It’s hard to know whether to be sad, mad, embarrassed or all of the above when thinking about the state of affairs of the annual running of the Brickyard 400 featuring NASCAR’s Cup Series.
It seems like only yesterday that the anticipation build-up for the first running of the Brickyard was at a fever pitch. My, what a difference 25 years can make.
The grandstands back then were a sea of different colors. Colors that represented favorite drivers or teams. The stands were packed although officials never said whether or not the early years of the Brickyard exceeded the 500 crowds — but many speculated they did.
Fast forward to Sunday afternoon and the casual race fan wouldn’t even have known there was a race in the state.
I drove nearly 100 miles Saturday and didn’t see the first sign of a big race going on anywhere. It was like just about any other weekend with the lone exception being Memorial Day weekend when all the pomp and circumstance that surrounds the 500 is going on across the state.
Sunday’s race wasn’t quite as boring as in previous years — as a matter of fact, there were times that I was actually enjoying the race — but as a Hoosier I felt like I was in a quandary.
The crowd was abysmal, which was sad since Indianapolis Motor Speedway President Doug Boles flat-out busted his butt all summer trying to bring fans to the race. That’s where the mad/embarrassed feelings came in.
Boles had worked the crowds at dirt tracks promoting the BC39 Driven 2 Save Lives USAC National Midget Series event (which was sold out) and the Brickyard, which was moved to September this year in hopes of better attendance.
Boles put in the effort, but trying to sell the product he was promoting is almost impossible. There is nobody racing every Sunday who has the drawing power to bring out “on the fence” fans.
As it is now, the only true villain is Kyle Busch and maybe the Penske two of Brad Keselowski and Joey Logano. Other than that, the rest of the field is pretty vanilla. Chase Elliott is the series’ most popular driver, but even he doesn’t have what it takes to crack the icy veneer that is Indiana race fans and what they’ve grown to expect.
One of three things need to happen and happen fast.
First, either move the race to the Lucas Oil Raceway Park or to the infield road course.

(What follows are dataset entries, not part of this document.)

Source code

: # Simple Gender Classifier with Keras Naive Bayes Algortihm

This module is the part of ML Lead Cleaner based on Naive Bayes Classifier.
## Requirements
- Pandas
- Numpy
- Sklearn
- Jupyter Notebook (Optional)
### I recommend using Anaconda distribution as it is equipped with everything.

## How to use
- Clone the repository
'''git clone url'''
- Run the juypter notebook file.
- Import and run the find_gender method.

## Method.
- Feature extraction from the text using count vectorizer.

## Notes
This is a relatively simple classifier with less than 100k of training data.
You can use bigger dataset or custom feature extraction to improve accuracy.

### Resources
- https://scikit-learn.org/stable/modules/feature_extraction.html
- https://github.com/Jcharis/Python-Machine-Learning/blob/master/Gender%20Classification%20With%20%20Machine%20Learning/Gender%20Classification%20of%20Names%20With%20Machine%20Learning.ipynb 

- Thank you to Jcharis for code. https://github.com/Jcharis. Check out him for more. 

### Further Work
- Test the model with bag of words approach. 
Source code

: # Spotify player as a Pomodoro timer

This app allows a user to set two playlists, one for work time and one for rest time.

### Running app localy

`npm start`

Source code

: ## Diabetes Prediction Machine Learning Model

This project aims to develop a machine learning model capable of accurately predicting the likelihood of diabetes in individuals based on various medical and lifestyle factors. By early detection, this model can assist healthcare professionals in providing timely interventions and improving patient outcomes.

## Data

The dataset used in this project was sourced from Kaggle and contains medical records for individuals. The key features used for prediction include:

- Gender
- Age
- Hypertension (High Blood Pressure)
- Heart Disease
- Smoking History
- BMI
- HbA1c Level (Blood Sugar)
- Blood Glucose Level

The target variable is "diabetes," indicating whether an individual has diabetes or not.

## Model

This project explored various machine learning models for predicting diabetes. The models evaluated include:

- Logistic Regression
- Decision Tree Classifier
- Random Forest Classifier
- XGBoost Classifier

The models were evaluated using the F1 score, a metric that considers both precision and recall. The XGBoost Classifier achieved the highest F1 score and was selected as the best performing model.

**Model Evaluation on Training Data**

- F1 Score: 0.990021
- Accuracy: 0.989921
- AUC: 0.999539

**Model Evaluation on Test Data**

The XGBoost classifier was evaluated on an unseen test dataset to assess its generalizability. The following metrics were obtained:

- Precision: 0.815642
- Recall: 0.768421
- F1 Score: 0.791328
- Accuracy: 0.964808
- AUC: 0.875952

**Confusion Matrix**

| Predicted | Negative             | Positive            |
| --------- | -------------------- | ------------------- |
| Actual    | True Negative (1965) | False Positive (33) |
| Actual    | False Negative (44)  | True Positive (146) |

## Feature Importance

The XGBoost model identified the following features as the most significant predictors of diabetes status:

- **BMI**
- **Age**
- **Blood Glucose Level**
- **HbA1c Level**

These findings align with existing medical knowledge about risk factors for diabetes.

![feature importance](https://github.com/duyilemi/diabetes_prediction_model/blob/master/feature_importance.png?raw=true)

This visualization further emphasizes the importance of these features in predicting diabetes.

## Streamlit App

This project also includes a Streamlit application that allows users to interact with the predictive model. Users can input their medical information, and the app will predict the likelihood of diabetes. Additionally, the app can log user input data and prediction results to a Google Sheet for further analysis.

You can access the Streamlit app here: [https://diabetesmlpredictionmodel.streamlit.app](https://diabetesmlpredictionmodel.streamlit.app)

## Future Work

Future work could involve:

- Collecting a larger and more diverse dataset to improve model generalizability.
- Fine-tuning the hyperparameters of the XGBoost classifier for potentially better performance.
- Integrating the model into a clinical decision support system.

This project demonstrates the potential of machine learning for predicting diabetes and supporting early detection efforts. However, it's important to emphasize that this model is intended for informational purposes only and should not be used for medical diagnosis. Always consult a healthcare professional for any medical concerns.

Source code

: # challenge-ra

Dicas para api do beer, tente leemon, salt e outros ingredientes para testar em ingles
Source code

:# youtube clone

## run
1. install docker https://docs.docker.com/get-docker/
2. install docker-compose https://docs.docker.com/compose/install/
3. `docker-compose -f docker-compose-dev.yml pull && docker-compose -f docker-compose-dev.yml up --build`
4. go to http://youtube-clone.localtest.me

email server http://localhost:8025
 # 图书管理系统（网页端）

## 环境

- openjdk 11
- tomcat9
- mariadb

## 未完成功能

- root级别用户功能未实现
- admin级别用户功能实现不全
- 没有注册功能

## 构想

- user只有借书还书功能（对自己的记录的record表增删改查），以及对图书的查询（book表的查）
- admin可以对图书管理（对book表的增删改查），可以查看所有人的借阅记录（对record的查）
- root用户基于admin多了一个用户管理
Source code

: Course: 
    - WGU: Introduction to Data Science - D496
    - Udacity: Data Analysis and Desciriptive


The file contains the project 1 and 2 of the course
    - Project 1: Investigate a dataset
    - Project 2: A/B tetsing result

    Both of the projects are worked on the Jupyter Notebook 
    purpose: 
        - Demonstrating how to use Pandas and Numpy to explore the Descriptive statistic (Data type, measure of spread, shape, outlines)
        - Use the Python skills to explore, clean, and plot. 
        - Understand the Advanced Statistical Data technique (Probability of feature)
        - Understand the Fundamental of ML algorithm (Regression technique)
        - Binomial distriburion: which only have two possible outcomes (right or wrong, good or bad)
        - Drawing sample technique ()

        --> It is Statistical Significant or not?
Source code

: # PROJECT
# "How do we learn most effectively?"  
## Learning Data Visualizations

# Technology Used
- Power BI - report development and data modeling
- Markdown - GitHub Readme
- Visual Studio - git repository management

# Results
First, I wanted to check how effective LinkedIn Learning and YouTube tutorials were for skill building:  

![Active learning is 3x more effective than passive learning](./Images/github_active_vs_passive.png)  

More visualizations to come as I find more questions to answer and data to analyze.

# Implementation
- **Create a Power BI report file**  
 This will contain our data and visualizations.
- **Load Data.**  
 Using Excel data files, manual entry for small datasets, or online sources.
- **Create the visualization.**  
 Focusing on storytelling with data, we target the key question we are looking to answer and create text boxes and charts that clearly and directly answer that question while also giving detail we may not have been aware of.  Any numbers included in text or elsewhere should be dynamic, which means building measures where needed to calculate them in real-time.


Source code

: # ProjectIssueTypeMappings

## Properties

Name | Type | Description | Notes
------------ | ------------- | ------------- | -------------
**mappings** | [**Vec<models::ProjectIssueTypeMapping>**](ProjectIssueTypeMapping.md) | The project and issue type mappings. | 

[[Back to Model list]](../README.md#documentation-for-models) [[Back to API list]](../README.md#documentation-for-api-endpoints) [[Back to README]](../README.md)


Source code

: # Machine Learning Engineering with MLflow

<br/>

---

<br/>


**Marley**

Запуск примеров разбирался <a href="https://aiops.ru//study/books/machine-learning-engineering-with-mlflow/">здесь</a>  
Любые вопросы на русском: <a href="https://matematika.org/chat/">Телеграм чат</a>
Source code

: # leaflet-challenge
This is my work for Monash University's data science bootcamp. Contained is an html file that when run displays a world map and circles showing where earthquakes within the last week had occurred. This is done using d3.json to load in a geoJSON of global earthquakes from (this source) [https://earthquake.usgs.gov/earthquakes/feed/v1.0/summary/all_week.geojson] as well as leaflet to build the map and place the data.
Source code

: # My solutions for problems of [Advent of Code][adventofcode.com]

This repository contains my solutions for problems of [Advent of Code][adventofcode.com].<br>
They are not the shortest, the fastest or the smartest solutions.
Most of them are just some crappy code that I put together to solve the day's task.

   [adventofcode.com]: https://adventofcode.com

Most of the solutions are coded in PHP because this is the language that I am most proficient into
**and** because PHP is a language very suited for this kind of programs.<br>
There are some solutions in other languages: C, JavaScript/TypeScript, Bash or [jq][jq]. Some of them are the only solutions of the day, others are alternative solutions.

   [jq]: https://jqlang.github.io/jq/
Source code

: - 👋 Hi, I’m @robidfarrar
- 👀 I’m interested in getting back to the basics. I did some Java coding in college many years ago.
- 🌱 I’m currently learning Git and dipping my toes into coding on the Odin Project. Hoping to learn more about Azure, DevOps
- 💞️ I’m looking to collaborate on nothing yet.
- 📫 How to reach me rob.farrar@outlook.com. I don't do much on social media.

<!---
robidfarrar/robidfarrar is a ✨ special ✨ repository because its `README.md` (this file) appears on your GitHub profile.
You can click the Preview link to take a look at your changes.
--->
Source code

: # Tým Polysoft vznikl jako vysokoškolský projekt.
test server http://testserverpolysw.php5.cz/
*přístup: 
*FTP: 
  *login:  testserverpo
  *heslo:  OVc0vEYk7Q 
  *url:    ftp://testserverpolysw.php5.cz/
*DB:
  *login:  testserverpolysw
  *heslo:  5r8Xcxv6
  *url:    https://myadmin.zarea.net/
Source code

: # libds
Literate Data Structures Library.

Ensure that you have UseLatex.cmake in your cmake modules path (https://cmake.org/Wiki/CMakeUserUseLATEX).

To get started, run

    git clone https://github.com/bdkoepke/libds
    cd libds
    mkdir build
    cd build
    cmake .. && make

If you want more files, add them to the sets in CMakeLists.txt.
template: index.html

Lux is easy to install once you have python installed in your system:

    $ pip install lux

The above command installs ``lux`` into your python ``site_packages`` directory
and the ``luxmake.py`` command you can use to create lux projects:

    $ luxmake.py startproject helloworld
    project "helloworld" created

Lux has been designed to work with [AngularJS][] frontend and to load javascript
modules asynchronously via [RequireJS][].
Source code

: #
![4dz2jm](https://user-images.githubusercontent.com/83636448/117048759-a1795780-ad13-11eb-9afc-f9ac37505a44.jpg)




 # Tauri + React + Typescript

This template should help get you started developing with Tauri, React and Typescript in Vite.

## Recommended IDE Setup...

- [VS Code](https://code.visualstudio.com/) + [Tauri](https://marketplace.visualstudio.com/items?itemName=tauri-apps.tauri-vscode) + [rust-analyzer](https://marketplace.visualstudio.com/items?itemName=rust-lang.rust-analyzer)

Road racing has become more and more popular with the fans in the last couple of years and the smaller tracks have always been a hit to those buying tickets (think Martinsville, Bristol and Richmond). The stock cars are simply too big and the track too big for an entertaining race. There’s maybe a groove and a half to race on and passing is a rarity. Let the guys get on one of the other tracks and beat and bang like the good old days.
Second, Darrell “Bubba” Wallace needs to build on his third-place finish from Sunday’s race.
Wallace has perhaps the most potential and definitely the charisma to be the next big thing for the sport. He says what’s on his mind, has a great personality and to be honest, Wallace could not care less what the more established drivers think of him. Listening to him on radio communications with his team is usually a fun show in itself.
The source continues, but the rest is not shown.